Saved data entries
____

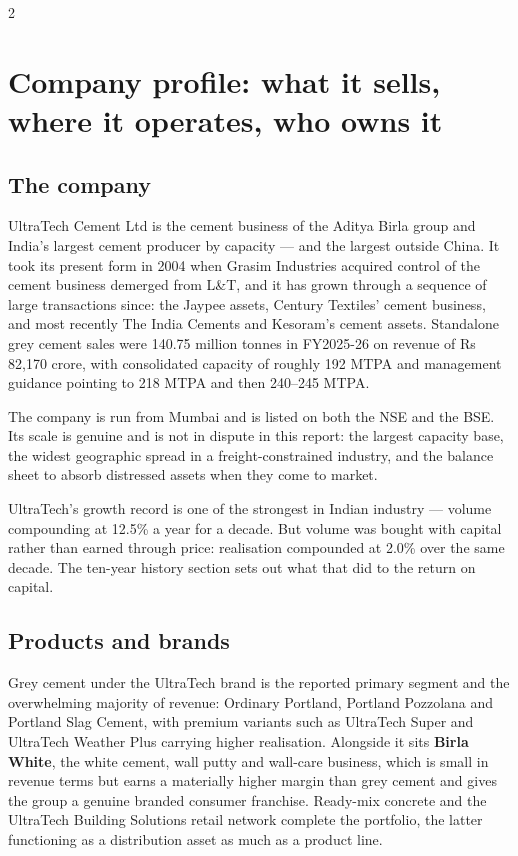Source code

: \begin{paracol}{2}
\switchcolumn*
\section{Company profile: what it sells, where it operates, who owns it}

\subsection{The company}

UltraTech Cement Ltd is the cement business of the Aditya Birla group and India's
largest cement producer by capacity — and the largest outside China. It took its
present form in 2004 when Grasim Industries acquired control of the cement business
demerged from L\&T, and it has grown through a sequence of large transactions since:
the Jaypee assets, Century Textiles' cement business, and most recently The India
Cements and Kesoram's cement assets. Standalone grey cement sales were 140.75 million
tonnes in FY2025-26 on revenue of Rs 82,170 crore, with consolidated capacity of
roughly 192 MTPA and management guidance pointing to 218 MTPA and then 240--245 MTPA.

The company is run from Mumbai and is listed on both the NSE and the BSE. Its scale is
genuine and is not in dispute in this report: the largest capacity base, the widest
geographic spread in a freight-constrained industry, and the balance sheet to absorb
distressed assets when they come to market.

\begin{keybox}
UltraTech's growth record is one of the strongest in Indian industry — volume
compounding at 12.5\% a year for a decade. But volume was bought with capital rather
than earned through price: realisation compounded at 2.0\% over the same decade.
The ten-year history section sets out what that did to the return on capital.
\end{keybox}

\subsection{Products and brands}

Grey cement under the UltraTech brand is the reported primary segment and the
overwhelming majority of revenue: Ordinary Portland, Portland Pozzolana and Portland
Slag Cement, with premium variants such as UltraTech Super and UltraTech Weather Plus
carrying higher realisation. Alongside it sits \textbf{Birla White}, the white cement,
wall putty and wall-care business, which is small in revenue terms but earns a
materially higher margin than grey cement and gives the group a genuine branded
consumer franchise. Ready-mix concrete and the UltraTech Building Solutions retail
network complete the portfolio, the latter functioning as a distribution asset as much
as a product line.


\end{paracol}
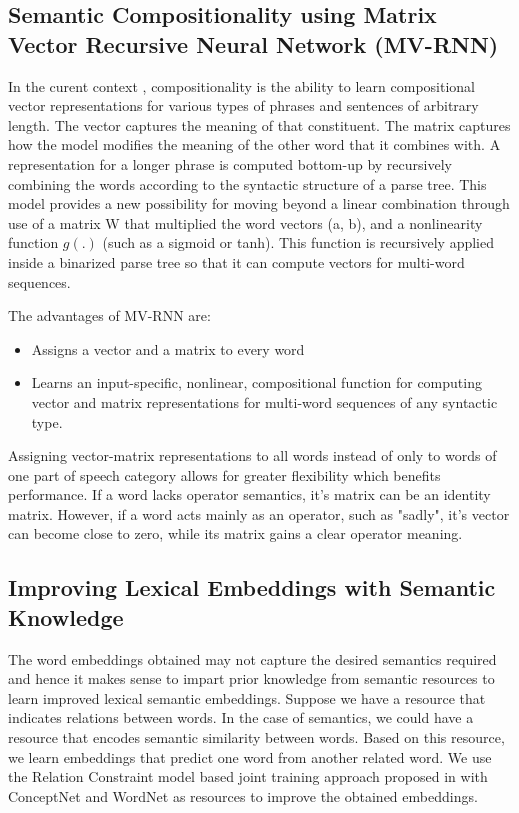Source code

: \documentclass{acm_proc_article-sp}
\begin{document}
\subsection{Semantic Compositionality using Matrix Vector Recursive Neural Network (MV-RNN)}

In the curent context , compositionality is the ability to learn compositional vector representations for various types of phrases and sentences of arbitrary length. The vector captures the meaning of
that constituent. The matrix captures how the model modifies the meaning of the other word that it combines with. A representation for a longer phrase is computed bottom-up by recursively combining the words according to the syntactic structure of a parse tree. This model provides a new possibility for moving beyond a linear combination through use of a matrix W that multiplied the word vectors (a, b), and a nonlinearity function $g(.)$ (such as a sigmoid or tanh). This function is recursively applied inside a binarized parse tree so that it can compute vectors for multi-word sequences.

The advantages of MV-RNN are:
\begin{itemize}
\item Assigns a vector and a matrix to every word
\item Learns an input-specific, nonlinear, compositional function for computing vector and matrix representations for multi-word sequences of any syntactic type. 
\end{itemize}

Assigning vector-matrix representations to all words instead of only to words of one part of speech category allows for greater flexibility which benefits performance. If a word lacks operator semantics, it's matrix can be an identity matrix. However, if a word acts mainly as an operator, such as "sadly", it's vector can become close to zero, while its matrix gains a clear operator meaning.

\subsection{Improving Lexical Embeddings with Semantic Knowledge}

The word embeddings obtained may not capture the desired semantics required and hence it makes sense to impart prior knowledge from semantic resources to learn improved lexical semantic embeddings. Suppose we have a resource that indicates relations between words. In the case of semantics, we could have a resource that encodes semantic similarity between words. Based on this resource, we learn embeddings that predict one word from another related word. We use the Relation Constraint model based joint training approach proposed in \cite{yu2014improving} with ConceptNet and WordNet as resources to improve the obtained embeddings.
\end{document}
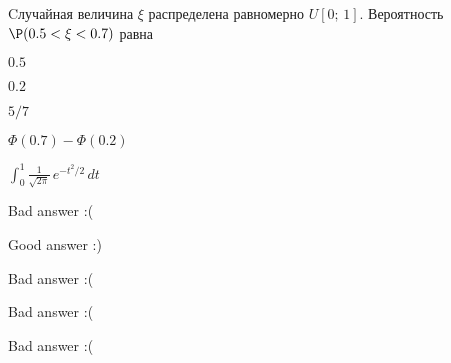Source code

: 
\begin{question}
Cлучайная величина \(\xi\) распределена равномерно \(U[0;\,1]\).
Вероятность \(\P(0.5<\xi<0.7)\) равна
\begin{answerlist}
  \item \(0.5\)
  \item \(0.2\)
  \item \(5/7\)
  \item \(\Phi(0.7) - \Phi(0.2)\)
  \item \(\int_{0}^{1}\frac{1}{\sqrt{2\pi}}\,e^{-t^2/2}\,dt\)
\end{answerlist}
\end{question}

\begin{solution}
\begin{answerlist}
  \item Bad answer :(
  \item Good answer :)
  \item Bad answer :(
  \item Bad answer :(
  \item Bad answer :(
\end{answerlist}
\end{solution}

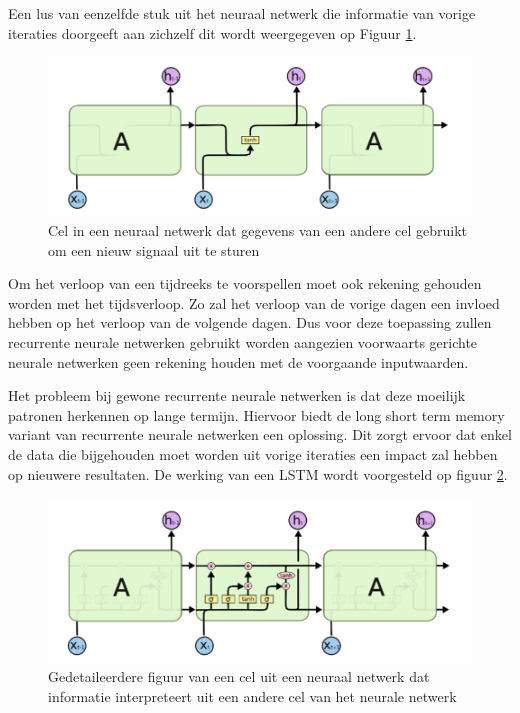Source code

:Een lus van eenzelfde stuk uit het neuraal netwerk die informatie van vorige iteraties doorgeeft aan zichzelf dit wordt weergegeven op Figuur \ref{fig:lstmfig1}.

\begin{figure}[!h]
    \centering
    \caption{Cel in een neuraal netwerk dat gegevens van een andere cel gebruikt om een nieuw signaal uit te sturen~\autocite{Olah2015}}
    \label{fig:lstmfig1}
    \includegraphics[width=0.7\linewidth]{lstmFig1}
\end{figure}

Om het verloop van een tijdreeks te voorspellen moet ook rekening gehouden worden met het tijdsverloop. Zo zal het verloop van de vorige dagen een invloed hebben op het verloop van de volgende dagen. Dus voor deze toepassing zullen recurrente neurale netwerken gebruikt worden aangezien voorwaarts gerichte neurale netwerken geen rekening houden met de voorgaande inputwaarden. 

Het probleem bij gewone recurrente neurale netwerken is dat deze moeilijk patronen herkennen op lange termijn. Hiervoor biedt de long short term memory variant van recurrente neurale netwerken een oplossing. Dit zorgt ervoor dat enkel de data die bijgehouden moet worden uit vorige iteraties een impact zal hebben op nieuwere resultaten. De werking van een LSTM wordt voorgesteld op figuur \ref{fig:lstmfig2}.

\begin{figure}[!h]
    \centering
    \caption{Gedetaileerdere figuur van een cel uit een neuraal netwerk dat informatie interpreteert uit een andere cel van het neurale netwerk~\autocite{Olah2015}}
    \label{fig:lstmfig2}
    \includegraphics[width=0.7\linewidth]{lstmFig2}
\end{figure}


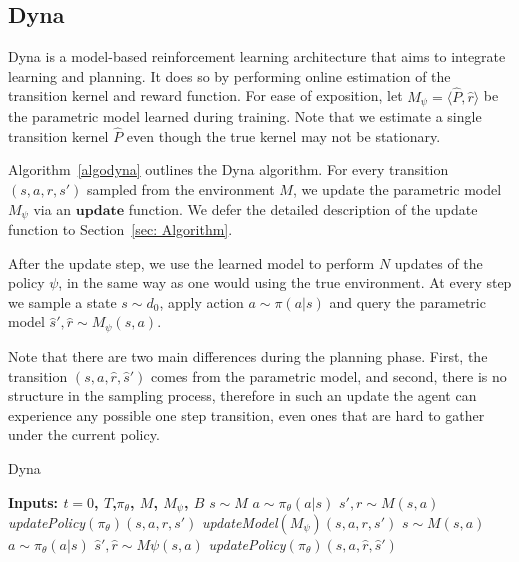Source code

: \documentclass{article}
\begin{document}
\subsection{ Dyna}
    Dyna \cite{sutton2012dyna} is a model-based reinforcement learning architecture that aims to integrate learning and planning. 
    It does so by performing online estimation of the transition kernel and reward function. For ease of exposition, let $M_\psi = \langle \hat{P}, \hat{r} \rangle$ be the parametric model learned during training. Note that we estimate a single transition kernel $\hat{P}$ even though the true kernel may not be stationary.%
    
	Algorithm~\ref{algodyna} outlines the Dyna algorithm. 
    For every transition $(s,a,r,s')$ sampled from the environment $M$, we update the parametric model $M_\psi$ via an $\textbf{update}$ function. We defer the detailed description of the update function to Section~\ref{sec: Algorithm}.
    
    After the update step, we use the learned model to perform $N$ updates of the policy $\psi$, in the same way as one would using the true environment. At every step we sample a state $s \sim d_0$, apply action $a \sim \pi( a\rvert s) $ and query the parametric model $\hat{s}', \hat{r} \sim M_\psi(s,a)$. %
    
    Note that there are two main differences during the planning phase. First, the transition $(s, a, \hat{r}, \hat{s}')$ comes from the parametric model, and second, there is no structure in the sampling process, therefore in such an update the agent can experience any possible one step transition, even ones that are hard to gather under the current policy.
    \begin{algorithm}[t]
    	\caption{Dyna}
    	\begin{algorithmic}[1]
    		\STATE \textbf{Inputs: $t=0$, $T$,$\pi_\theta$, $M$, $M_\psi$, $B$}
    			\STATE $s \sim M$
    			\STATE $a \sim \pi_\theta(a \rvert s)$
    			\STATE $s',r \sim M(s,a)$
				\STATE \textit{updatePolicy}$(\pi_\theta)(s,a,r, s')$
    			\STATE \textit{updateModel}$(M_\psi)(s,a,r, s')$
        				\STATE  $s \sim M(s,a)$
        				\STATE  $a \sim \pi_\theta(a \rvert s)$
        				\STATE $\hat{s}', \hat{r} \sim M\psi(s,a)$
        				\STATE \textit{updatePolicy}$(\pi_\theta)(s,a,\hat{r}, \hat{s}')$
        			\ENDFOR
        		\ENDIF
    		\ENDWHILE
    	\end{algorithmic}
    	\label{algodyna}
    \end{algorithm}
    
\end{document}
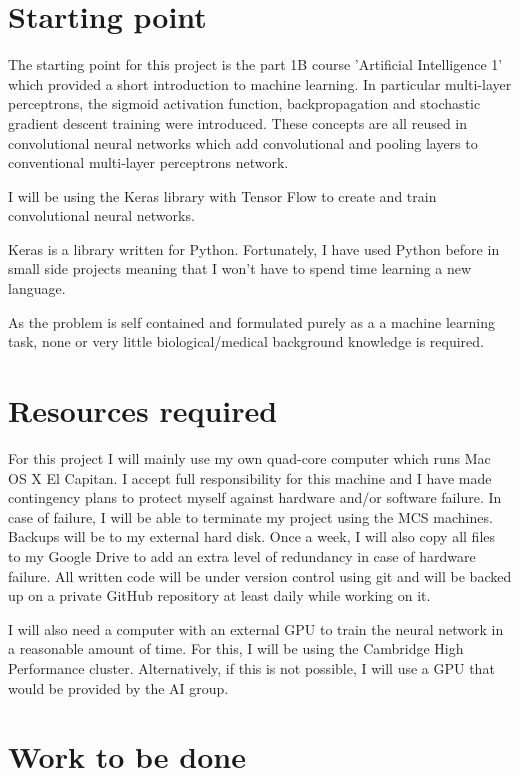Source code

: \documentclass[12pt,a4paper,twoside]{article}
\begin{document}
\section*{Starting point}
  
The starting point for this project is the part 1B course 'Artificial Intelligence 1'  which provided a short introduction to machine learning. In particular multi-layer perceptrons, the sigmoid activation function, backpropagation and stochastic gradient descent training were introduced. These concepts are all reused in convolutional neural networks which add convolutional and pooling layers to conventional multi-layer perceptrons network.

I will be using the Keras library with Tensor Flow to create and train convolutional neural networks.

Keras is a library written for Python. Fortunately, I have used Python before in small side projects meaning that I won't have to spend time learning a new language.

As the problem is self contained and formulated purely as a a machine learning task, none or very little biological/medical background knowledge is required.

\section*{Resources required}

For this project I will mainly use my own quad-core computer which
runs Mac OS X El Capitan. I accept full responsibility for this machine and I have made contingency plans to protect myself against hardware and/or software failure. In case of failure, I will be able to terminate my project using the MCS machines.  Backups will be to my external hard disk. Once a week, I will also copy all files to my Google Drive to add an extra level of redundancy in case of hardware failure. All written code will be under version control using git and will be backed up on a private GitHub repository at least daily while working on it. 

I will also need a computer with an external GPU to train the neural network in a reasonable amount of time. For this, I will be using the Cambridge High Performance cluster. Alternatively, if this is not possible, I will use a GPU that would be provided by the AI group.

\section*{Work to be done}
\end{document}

____

_Work to be completed_
Looking over the records, find each line with the word "decade" and copy it.

_Expected answer_
compounding at 12.5\% a year for a decade. But volume was bought with capital rather
than earned through price: realisation compounded at 2.0\% over the same decade.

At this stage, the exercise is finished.